Salvador Ruiz Gallud, Socio Director de Equipo Económico
Como expresión de nuestro instinto de supervivencia, la psicología humana sobrevalora las pérdidas potenciales respecto de los beneficios de un juego o un negocio. Pesa más en negativo una pérdida de 100 de lo que se aprecia en positivo una ganancia de ese mismo importe.
Entre las “pérdidas” asociadas a cualquier actividad figuran de manera relevante los costes fiscales. Son por ello factor esencial a considerar ‑incluso en exceso‑ por cualquier inversor, de manera que, si su importe resulta significativo, normalmente serán muy pocos los arriesgados que decidan acometer el correspondiente proyecto.

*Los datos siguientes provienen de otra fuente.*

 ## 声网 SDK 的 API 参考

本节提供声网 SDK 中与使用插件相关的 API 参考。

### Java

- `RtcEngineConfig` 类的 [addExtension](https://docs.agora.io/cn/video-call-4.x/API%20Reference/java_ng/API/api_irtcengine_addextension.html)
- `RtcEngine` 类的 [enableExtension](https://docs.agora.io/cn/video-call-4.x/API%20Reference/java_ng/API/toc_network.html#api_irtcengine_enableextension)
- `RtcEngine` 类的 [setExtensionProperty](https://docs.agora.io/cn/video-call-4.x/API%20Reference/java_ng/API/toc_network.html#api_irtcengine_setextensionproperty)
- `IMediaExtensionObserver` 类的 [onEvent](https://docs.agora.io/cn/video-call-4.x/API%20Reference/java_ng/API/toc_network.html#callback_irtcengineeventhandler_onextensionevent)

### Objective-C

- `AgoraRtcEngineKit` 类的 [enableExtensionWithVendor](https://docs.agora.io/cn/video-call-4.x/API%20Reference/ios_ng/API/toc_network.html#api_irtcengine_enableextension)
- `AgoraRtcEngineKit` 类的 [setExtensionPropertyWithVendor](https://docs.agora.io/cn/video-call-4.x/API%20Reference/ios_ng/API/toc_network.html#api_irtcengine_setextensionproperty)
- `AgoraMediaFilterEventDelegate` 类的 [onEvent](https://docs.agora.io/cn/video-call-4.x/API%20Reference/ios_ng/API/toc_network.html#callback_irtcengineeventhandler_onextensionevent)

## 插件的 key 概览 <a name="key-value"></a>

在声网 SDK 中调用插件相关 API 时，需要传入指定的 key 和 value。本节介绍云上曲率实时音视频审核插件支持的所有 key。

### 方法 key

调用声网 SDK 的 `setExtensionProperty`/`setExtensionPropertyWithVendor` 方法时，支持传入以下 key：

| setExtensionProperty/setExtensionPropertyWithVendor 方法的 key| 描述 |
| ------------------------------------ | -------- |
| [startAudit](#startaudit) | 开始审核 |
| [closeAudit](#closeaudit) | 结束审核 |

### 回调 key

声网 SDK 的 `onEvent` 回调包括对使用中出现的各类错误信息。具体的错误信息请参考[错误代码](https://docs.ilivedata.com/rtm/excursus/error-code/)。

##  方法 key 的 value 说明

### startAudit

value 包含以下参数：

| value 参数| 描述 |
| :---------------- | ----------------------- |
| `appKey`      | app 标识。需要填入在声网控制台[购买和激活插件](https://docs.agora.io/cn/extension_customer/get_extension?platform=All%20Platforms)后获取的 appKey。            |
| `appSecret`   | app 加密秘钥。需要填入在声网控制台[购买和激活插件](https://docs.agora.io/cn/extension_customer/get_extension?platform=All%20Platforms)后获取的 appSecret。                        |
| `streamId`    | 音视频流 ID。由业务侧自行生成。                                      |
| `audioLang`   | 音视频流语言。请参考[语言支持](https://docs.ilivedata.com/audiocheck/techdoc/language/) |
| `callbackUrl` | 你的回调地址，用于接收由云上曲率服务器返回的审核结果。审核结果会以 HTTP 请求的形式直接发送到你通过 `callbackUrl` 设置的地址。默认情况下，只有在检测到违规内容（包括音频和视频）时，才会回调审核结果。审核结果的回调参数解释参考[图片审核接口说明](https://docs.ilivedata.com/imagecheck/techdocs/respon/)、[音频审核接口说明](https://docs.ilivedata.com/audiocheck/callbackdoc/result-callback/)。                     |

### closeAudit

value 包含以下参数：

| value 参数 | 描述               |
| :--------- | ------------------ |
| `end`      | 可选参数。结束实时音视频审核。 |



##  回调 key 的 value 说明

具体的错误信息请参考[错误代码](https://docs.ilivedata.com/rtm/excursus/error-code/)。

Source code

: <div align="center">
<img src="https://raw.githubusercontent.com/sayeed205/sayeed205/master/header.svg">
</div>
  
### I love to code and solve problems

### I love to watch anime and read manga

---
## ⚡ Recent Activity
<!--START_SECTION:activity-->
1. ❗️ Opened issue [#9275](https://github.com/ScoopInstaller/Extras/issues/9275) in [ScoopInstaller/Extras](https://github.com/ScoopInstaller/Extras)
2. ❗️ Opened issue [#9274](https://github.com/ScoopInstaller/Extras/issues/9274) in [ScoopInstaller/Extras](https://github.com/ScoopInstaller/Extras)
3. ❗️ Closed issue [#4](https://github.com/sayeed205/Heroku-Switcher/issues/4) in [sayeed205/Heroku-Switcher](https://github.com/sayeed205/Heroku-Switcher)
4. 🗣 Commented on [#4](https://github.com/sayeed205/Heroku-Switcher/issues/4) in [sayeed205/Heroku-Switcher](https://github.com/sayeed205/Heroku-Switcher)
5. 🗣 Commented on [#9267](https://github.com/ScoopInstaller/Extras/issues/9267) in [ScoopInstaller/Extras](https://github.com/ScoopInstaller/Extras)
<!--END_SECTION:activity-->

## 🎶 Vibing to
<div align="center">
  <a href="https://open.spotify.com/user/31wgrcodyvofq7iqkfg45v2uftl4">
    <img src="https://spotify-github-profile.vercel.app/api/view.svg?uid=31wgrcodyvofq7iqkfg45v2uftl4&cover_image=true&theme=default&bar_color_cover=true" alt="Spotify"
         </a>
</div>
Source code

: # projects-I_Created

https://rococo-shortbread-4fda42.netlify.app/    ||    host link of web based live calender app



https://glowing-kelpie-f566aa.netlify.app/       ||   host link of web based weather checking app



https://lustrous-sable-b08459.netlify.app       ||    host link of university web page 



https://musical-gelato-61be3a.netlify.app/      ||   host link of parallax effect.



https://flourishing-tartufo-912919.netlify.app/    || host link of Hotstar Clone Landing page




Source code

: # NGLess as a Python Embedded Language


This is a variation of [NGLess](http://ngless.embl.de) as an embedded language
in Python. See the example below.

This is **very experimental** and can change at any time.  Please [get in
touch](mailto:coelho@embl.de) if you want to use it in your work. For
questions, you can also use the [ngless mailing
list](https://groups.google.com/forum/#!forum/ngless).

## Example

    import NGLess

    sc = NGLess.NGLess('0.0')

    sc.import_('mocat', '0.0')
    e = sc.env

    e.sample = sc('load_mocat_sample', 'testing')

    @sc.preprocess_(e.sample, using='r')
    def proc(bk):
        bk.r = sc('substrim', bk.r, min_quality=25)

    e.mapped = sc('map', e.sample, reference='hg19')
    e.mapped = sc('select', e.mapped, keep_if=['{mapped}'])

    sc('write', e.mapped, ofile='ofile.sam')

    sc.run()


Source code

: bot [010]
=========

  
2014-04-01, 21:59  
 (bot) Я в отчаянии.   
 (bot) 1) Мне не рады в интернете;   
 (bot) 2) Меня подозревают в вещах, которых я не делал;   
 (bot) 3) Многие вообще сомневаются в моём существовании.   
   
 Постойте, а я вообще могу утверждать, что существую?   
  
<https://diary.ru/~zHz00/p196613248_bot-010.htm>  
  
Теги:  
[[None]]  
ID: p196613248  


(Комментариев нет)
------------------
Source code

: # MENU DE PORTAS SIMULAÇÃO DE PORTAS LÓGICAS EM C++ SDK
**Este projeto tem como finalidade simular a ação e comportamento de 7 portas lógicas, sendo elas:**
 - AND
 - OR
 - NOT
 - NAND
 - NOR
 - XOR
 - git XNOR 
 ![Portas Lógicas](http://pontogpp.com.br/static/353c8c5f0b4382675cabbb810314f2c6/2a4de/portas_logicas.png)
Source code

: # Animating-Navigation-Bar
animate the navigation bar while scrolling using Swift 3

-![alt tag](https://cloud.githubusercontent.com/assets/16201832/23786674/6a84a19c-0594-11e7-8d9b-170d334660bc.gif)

A lo anterior debe añadirse que la información sobre los tributos que un empresario o profesional debe asumir nunca es completa. Primero, porque los sistemas tributarios pueden ser complejos, y más el nuestro, en el que es difícil adentrarse en la espesura de las múltiples normas locales, autonómicas, estatales e incluso comunitarias que lo integran. Pero más allá, porque la fiscalidad evoluciona constantemente y hay que estar pendiente de los cambios que se van anunciando e introduciendo, sobre todo desde el gobierno central.
Y es en el ámbito gubernamental en el que se sitúan prácticas muy poco recomendables desde el punto de vista de la producción de expectativas favorables para la atracción y retención de inversión extranjera, actividad empresarial y empleo, algo que debería preocupar a cualquier autoridad responsable.
Son diversos los hitos que denotan una lamentable gestión de expectativas en el ámbito tributario.
Empezando por la circunstancia más reciente, hace unas semanas se ha introducido el mal llamado “impuesto de solidaridad de las grandes fortunas”, regulado en la Ley 38/2022, de 27 de diciembre, para el establecimiento de gravámenes temporales energético y de entidades de crédito y establecimientos financieros de crédito y por la que se crea el impuesto temporal de solidaridad de las grandes fortunas y se modifican determinadas normas tributarias.
Se trata de una figura tramposa, mediante la que el Estado quiere romper de manera burda la barrera constitucional definitoria de las competencias autonómicas. Su finalidad explícita es dejar sin efecto las bonificaciones establecidas por Madrid o Andalucía en el tradicional Impuesto sobre el Patrimonio, mediante la treta de crear un nuevo impuesto casi idéntico, paralelo, de nombre diferente, no bonificable por las Comunidades Autónomas.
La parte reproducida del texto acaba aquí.